Design Fun With Power Tools (Isha Patel)

This past week, JetSet has been finalizing the design of our prototype and attempting to build our final product. In the past month, we had ordered some materials from Amazon (wooden balls) and we finally received them this Wednesday!  It was exciting because we finally had some materials to work with and start building our prototype.

As our team has progressed through the design stage, we have realized that we don’t have the materials yet to build a working prototype. We would need a base, 2 pedals, end pieces, springs, hinges, and of course our balls. We had received the balls, but a lot of our parts for the model need to be printed on the 3D printer. Also some of the materials that we do have, we haven’t been able to put together yet since we don’t have the majority of our parts. We ran into an interesting problem last class when we attempted to print our base for our product and found out that our 3D model was bigger than the printer could print out. With that in mind we are deciding whether to print out a scaled down version of the base or to use a block of wood similar in size to our actual model to represent the base.

Even with our prototyping setbacks, we still wanted a prototype that we could show during our presentation. The base issue will be decided in our next class, but we decided that since we have springs, we should build our pedals. Last class was extremely fun for Anjali and I because we got to be engineers for the day. Usually, the engineering aspect of the design is left to our other two members, Erin and Annalise, but last class I got to build the pedal with Anjali. It is going to be to scale and have the beads inside the grooves.
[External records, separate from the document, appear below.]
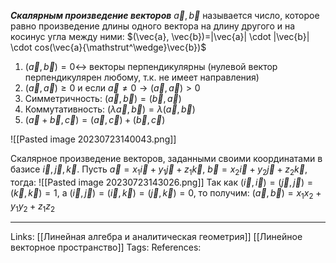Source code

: ***Скалярным произведение векторов*** $\vec{a}, \vec{b}$ называется число, которое равно произведение длины одного вектора на длину другого и на косинус угла между ними: $(\vec{a}, \vec{b})=|\vec{a}| \cdot |\vec{b}| \cdot cos(\vec{a}{\mathstrut^\wedge}\vec{b})$
1. $(\vec{a}, \vec{b})=0 \leftrightarrow$ векторы перпендикулярны (нулевой вектор перпендикулярен любому, т.к. не имеет направления)
2. $(\vec{a}, \vec{a}) \ge 0$ и если $\vec{a} \neq 0 \to (\vec{a}, \vec{a}) > 0$
3. Симметричность: $(\vec{a}, \vec{b})=(\vec{b}, \vec{a})$
4. Коммутативность: $(\lambda \vec{a}, \vec{b})=\lambda (\vec{a}, \vec{b})$
5. $(\vec{a} + \vec{b}, \vec{c})=(\vec{a}, \vec{c}) + (\vec{b}, \vec{c})$

![[Pasted image 20230723140043.png]]

Скалярное произведение векторов, заданными своими координатами в базисе $\vec{i}, \vec{j}, \vec{k}$. Пусть $\vec{a}=x_1 \vec{i}+y_1 \vec{j} + z_1 \vec{k}$, $\vec{b}=x_2 \vec{i} + y_2 \vec{j} + z_2 \vec{k}$, тогда:
![[Pasted image 20230723143026.png]]
Так как $(\vec{i}, \vec{i})=(\vec{j}, \vec{j})=(\vec{k}, \vec{k})=1$, а $(\vec{i}, \vec{j})=(\vec{i}, \vec{k})=(\vec{j}, \vec{k})=0$, то получим:
$(\vec{a}, \vec{b})=x_1x_2+y_1y_2+z_1z_2$

___
Links: [[Линейная алгебра и аналитическая геометрия]] [[Линейное векторное пространство]]
Tags:
References: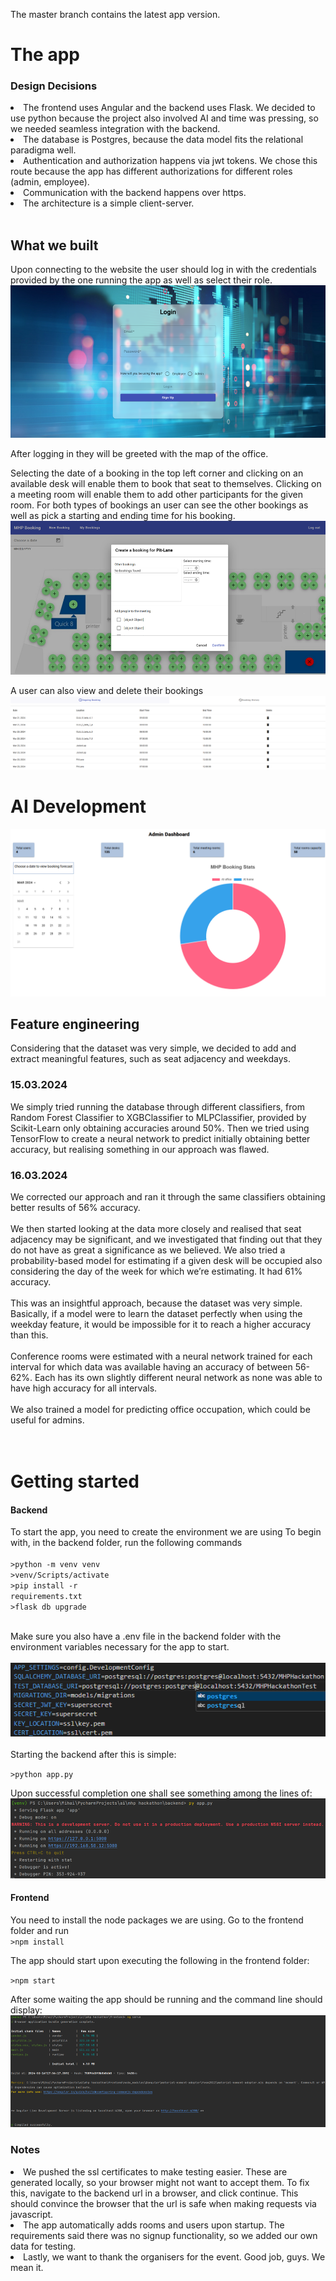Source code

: The master branch contains the latest app version.

# The app

### Design Decisions

<li>The frontend uses Angular and the backend uses Flask. We decided to use python because the project also involved AI and time was pressing, so we needed seamless integration with the backend.
<li>The database is Postgres, because the data model fits the relational paradigma well.
<li>Authentication and authorization happens via jwt tokens. We chose this route because the app has different authorizations for different roles (admin, employee). 
<li>Communication with the backend happens over https.
<li>The architecture is a simple client-server.
<br><br>

## What we built

Upon connecting to the website the user should log in with the credentials provided by the one running the app as well as select their role.
![assets/login.png](assets/login.png)

After logging in they will be greeted with the map of the office.

Selecting the date of a booking in the top left corner and clicking on an available desk will enable them to book that seat to themselves. Clicking on a meeting room will enable them to add other participants for the given room. For both types of bookings an user can see the other bookings as well as pick a starting and ending time for his booking.
![assets/create-booking.png](assets/create-booking.png)

A user can also view and delete their bookings
![assets/history.png](assets/history.png)

# AI Development

![assets/stats.png](assets/stats.png)

## Feature engineering

Considering that the dataset was very simple, we decided to add and extract meaningful features, such as seat adjacency and weekdays.

### 15.03.2024<br>

We simply tried running the database through different classifiers, from Random Forest Classifier to XGBClassifier to MLPClassifier, provided by Scikit-Learn only obtaining accuracies around 50%. Then we tried using TensorFlow to create a neural network to predict initially obtaining better accuracy, but realising something in our approach was flawed.

### 16.03.2024<br>

We corrected our approach and ran it through the same classifiers obtaining better results of 56% accuracy.
<br> <br>
We then started looking at the data more closely and realised that seat adjacency may be significant, and we investigated that finding out that they do not have as great a significance as we believed.
We also tried a probability-based model for estimating if a given desk will be occupied also considering the day of the week for which we’re estimating. It had 61% accuracy.
<br> <br>
This was an insightful approach, because the dataset was very simple. Basically, if a model were to learn the dataset perfectly when using the weekday feature, it would be impossible for it to reach a higher accuracy than this.
<br> <br>
Conference rooms were estimated with a neural network trained for each interval for which data was available having an accuracy of between 56-62%. Each has its own slightly different neural network as none was able to have high accuracy for all intervals.
<br> <br>
We also trained a model for predicting office occupation, which could be useful for admins.
<br><br><br>

# Getting started

<h4>Backend</h4>

To start the app, you need to create the environment we are using
To begin with, in the backend folder, run the following commands
<br><br>
<code>>python -m venv venv</code> <br>
<code>>venv/Scripts/activate</code> <br>
<code>>pip install -r requirements.txt</code> <br>
<code>>flask db upgrade</code> <br><br>

Make sure you also have a .env file in the backend folder with the environment variables necessary for the app to start.<br><br>
![assets/environment.png](assets/environment.png)
<br><br>
Starting the backend after this is simple:

<code>>python app.py</code>

Upon successful completion one shall see something among the lines of:
![assets/backend.png](assets/backend.png)

<h4>Frontend</h4>

You need to install the node packages we are using. Go to the frontend folder and run <br>
<code>>npm install</code>

The app should start upon executing the following in the frontend folder:

<code>>npm start</code>

After some waiting the app should be running and the command line should display:
![assets/frontend.png](assets/frontend.png)

### Notes

<li> We pushed the ssl certificates to make testing easier. These are generated locally, so your browser might not want to accept them. To fix this, navigate to the backend url in a browser, and click continue. This should convince the browser that the url is safe when making requests via javascript.
<li> The app automatically adds rooms and users upon startup. The requirements said there was no signup functionality, so we added our own data for testing.
<li>Lastly, we want to thank the organisers for the event. Good job, guys. We mean it.
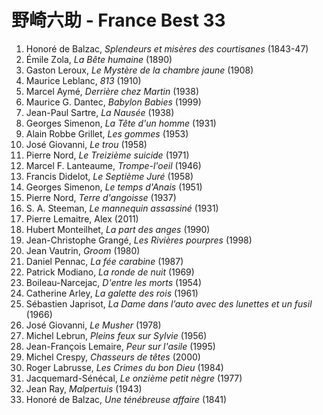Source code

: # 野崎六助 - France Best 33

1. Honoré de Balzac, <i>Splendeurs et misères des courtisanes</i> (1843-47)
2. Émile Zola, <i>La Bête humaine</i> (1890)
3. Gaston Leroux, <i>Le Mystère de la chambre jaune</i> (1908)
4. Maurice Leblanc, <i>813</i> (1910)
5. Marcel Aymé, <i>Derrière chez Martin</i> (1938)
6. Maurice G. Dantec, <i>Babylon Babies</i> (1999)
7. Jean-Paul Sartre, <i>La Nausée</i> (1938)
8. Georges Simenon, <i>La Tête d'un homme</i> (1931)
9. Alain Robbe Grillet, <i>Les gommes</i> (1953)
10. José Giovanni, <i>Le trou</i> (1958)
11. Pierre Nord, <i>Le Treizième suicide</i> (1971)
12. Marcel F. Lanteaume, <i>Trompe-l'oeil</i> (1946)
13. Francis Didelot, <i>Le Septième Juré</i> (1958)
14. Georges Simenon, <i>Le temps d'Anais</i> (1951)
15. Pierre Nord, <i>Terre d'angoisse</i> (1937)
16. S. A. Steeman, <i>Le mannequin assassiné</i> (1931)
17. Pierre Lemaitre, Alex (2011)
18. Hubert Monteilhet, <i>La part des anges</i> (1990)
19. Jean-Christophe Grangé, <i>Les Rivières pourpres</i> (1998)
20. Jean Vautrin, <i>Groom</i> (1980)
21. Daniel Pennac, <i>La fée carabine</i> (1987)
22. Patrick Modiano, <i>La ronde de nuit</i> (1969)
23. Boileau-Narcejac, <i>D'entre les morts</i> (1954)
24. Catherine Arley, <i>La galette des rois</i> (1961)
25. Sébastien Japrisot, <i>La Dame dans l’auto avec des lunettes et un fusil</i> (1966)
26. José Giovanni, <i>Le Musher</i> (1978)
27. Michel Lebrun, <i>Pleins feux sur Sylvie</i> (1956)
28. Jean-François Lemaire, <i>Peur sur l'asile</i> (1995)
29. Michel Crespy, <i>Chasseurs de têtes</i> (2000)
30. Roger Labrusse, <i>Les Crimes du bon Dieu</i> (1984)
31. Jacquemard-Sénécal, <i>Le onzième petit nègre</i> (1977)
32. Jean Ray, <i>Malpertuis</i> (1943)
33. Honoré de Balzac, <i>Une ténébreuse affaire</i> (1841)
With our teacher, Ms. Jo, we went down to the Maker Space and learned how to use some power tools. We also had additional help from Maker Space expert, Oren.

The first tool we learned how to use was the electric table saw. The table saw was used to cut our wood into the dimensions of our pedal. It was an exhilarating experience because we got to wear goggles and noise reducing headphones. We had to learn proper etiquette for using an electric table saw. We had to learn how to keep our hands away from certain areas on the saw, when to turn on the saw, when to lower it, and we had to make sure the blade stopped spinning before bringing the saw back up.

A table saw that we used while cutting wood to make our pedals. Image found at: http://ace.imageg.net/graphics/product_images/pACE3-992995enh-z8.jpg

In our design, we have grooves in the pedals where our balls would be placed. The balls would roll around in all directions to give our users a full range of motion. The wooden beads we had ordered were 3/4 inch and we wanted the wooden balls to be slightly elevated. This created a unique problem because we needed to find a drill press that would allow us to make an almost 3/4 inch circle in our wood. Anjali and I took turns making five rows of grooves. We had to clamp the wood down and measure the exact location the drill would have to go into to make equal grooves. After building the grooves, we fit our balls into the grooves and we found that the pedal worked very well! We just had some sanding to do and the pedal would be an exact replica of the one we would like to use in our prototype.

This is a drill press. We used this tool to make the grooves in our wooden pedal. Image found at: http://www.northerntool.com/images/product/2000×2000/155/155880_2000x2000.jpg

Overall, I had a great time in the Maker Space. I haven’t been able to use power tools since I was in 7th grade, so this was a nice refresher. I really enjoyed the building aspect of making our prototype. In our up coming class period, Anjali and I are planning to go back to the Maker Space to finish up our pedal and make the second pedal.

This is the wooden pedal that was created with the grooves in the Maker Space. The wooden balls go into the grooves.
This is the wooden pedal that was created with the grooves in the Maker Space. The wooden balls go into the grooves.